Putin Makes The Case Against The USA: And He's RIght

This is the face of reason in the world. And Putin's is the voice calling for restraint, democracy, and the God-given equality of all human beings!  You know the world has gone more than a little mad. And Barack Obama cannot fix that by his usual dithering idiocy about "norms" and "red lines".
You know you're in trouble when Vladimir Putin is making a lot more sense than the allegedly rational processor in the White House, and especially when Putin's doing it by pointing out how the restraints of the United Nations are the more civilized path, rather than the brutal and illegal wars pushed by American presidents.

Writing in todays New York Times, the Russian leader explains to the American president, and the American people, how the world is really working, versus how Barack Obama claims he thinks it does.

I say "claims", because the simplistic jingoism Obama has to often display, supposedly to appeal to American militarists (and other yahoos) seems insincere to most people not sporting an "I  Obama '08" tattoo on their ass—and even to many of them. And ordering the nation off to war on the basis of insincere motives, is so last decade, and so something Americans are fed up with.

Putin, for his part, has sized up Obama, and found him pliable when it comes to the urgency of doing what is morally imperative. A real president, after all, who sincerely believed his nation had a moral obligation to strike Assad, and yet confronted with just about NOBODY who thinks that military strike is a good idea, would have struck anyway, and before some silly debate about it could have started. At the same time, a real president might have figured out, before the Russian president had to explain it to him, that maybe blowing up more stuff (and people), in response to a lot of people dying in Syria, was more extremist than exigent.

But a real president is something Barack Obama increasingly seems like he simply is not and will never be. As the Times said today, Obama is properly described, in most of his policy meanderings that have consumed him for almost five years now, by the dreaded f-word—feckless.

Putin, among other pointed and quite reasonable criticisms, said that Obama's and the US's longterm posture in the world, as the exceptional defender of freedom, was actually just a dangerous delusion, which frightened a lot more people than it encouraged:
"It is extremely dangerous to encourage people to see themselves as exceptional, whatever the motivation.

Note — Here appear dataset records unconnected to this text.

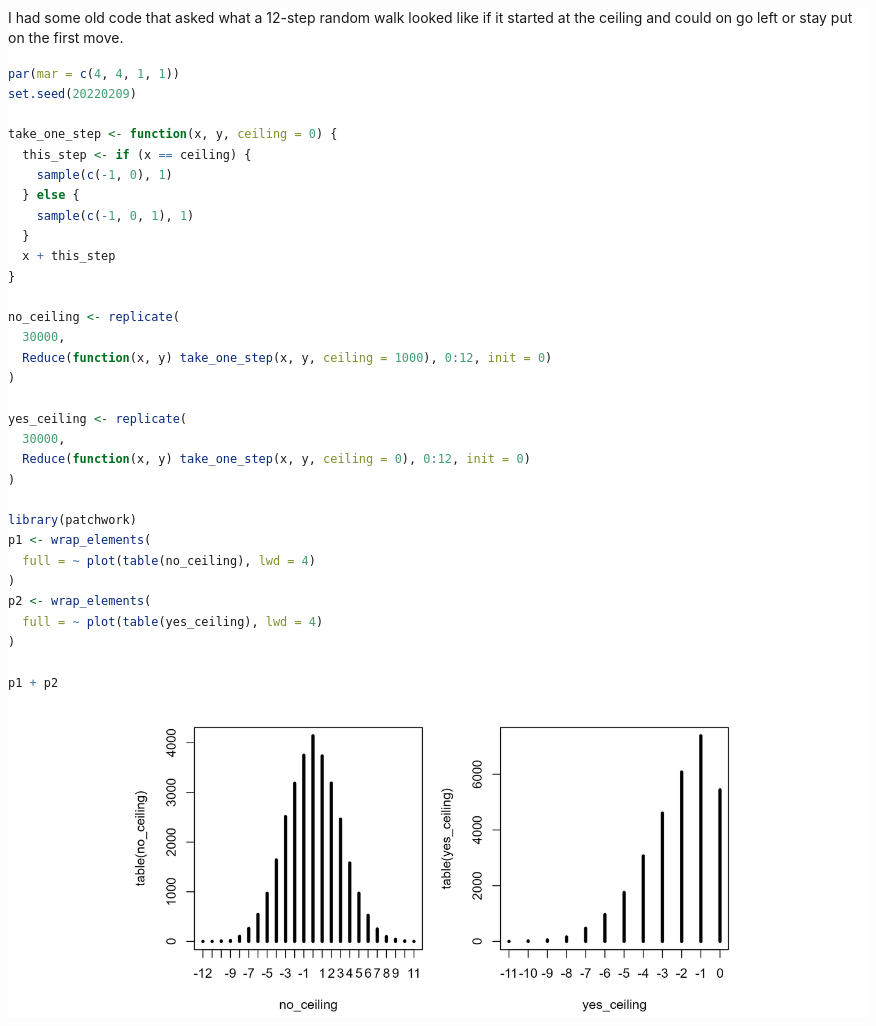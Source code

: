 I had some old code that asked what a 12-step random walk looked like if
it started at the ceiling and could on go left or stay put on the first
move. 


``` r
par(mar = c(4, 4, 1, 1))
set.seed(20220209)

take_one_step <- function(x, y, ceiling = 0) {
  this_step <- if (x == ceiling) {
    sample(c(-1, 0), 1)
  } else {
    sample(c(-1, 0, 1), 1)
  }
  x + this_step
}

no_ceiling <- replicate(
  30000,
  Reduce(function(x, y) take_one_step(x, y, ceiling = 1000), 0:12, init = 0)
)

yes_ceiling <- replicate(
  30000,
  Reduce(function(x, y) take_one_step(x, y, ceiling = 0), 0:12, init = 0)
)

library(patchwork)
p1 <- wrap_elements(
  full = ~ plot(table(no_ceiling), lwd = 4)
) 
p2 <- wrap_elements(
  full = ~ plot(table(yes_ceiling), lwd = 4)
)

p1 + p2
```

<figure>
  <img src="assets/figure/2022-02-01/rw-plots-1.png" width="80%" style="margin-left: auto; margin-right: auto; display: block;width:80%;"/>
  <figcaption></figcaption>
</figure>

There are big countries and small countries, rich and poor, those with long democratic traditions and those still finding their way to democracy. Their policies differ, too. We are all different, but when we ask for the Lord’s blessings, we must not forget that God created us equal."
This was in reaction to something Obama had said to the American people on Tuesday evening:
"When, with modest effort and risk, we can stop children from being gassed to death, and thereby make our own children safer over the long run, I believe we should act. That’s what makes America different. That’s what makes us exceptional."
Barack Obama reminds us of the mistress of dithering, Emilie Litella, who mounted her national soapbox (on SNL), passionately railing against some injustice that was non-existent, because she had misheard and so misunderstood the terms of engagement. Emilie was funny (and pathetic). Obama is scary—period.
Another way to put that: When the US can blow up something and posture about its goodness doing it—hell, Obama can claim he's saving children this time, whatever—then he'll do it, but, unlike Bush, who always acted cocky about war, Obama will be all pensive and reflective about it, like it pains him to always be killing people.

The problem is, too often Barack Obama ends up sounding like Emilie Litella. If reflection is such a good thing, maybe a president should do it BEFORE demanding the US go to war over an extraordinarily dubious "norm".

Putin also talked about how, in the face of a global US aggression against so many nations, there is really only one way that being equal in the world matters:
"The world reacts [to illegal US wars] by asking: if you cannot count on international law, then you must find other ways to ensure your security. Thus a growing number of countries seek to acquire weapons of mass destruction. This is logical: if you have the bomb, no one will touch you."
This is obviously a reference to Iran, pointing out that the US has itself to blame for the Iranian decision, perhaps now moving to a point of bearing fruit, to pursue making nuclear weapons.

Somehow, Obama told the American people, attacking Syria for allegedly using WMD was going to send a necessary message to Iran and North Korea and other countries that the US considers dangerous, rogue states. But, somehow, the importance of that message diminished as Barack Obama decided the best person to help him out of his current confusion is Vladimir Putin.

The American people meanwhile? What difference do they make?

Oh yeah—they're the ones who keep sending in the clowns. They should be ashamed of themselves, for a lot of reasons.